それ以前、いくつかユーズドのD−45を試奏してみたが、いまいちサウンド的にピンとこなかったり、傷が多かったり…
それでいて、安くても65万円以上の値札が付いていた。
程度の良い物は、80万円以上が普通だった。
最初に、このD−45を店内で見た時には、信じられなかった。
殆ど無傷と言っていいほどの、エキストラ・コンディションだった。
試奏してみて、また驚いた。
全体的にボリューム感がいまいちだとは思ったが、バランスは非常に良かった。
殆ど無傷のピックガードを見ても容易に想像が付くが、前のオーナーは、殆ど弾いてやらなかったか、そっと慈しむように扱っていたに違いない。
ギターは、ガンガン弾き込まなくては本当の鳴りは発揮されないと言う持論の私は、『これから私が育ててみよう!』と即座に決心した。

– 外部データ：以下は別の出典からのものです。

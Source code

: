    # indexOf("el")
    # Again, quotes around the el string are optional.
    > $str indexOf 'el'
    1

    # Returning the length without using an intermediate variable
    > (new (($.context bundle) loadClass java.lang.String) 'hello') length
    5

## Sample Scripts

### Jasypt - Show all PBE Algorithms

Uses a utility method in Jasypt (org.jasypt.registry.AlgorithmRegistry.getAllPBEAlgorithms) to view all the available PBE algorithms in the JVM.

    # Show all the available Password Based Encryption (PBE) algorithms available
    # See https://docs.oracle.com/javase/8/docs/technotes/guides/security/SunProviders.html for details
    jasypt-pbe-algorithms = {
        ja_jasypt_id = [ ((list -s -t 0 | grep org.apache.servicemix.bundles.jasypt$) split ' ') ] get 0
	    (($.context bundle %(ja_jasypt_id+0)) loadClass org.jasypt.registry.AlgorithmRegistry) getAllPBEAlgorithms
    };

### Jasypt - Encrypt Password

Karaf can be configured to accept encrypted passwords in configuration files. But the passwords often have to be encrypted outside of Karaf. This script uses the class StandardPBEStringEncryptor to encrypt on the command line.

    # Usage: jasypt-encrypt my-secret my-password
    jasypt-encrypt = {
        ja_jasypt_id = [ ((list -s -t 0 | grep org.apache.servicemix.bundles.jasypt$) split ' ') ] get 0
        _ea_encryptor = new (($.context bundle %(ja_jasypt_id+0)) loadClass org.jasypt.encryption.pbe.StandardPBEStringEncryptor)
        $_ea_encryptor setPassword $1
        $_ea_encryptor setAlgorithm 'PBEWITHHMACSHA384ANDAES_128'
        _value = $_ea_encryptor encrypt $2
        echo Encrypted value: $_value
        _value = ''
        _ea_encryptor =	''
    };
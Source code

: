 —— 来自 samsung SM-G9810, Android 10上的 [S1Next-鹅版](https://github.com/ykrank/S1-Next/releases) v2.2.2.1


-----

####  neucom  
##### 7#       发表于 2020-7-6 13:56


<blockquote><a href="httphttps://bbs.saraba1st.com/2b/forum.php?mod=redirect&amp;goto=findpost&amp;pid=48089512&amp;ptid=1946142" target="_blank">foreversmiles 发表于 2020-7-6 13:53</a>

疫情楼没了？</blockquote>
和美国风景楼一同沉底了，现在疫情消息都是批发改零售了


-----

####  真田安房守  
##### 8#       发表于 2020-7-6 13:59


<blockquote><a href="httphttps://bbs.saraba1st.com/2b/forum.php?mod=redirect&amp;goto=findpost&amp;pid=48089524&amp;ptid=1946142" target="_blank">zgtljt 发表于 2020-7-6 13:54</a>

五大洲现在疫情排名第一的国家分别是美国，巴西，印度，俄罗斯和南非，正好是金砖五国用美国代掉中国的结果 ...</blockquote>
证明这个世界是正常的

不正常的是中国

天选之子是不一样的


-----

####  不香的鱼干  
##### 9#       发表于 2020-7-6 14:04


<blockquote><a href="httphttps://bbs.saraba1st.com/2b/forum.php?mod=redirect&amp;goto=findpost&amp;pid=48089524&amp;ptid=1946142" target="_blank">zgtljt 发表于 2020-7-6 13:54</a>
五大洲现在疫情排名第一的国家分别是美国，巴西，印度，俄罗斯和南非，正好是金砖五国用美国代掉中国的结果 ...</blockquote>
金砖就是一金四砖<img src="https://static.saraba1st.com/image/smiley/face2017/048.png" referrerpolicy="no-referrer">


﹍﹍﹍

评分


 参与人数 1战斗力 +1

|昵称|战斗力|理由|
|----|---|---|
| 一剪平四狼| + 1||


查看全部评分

価格が安すぎるのが気になったが、私の目には特に問題があるようには見えなかった。
後に、不安を胸に、私が信頼する神田の「カワセ楽器」にこのD−45を持ち込み、ご主人の言葉を聞いて、どれだけ安堵しただろう。
『これが58万円だったら、絶対によい買い物をした! コンディションも申し分ない。 直す必要があるのは、ブリッジの浮きぐらいで、これは、どのD−45にも普通に起こる現象だ。 大きなリペアをしたり、変に手を入れたところも見あたらない。』
現在、このD−45の主治医が、「カワセ楽器」であることは、言うまでもない。
自店で購入したのではないのにも関わらず、非常に良心的に、そして確かな技術で対応してくれている。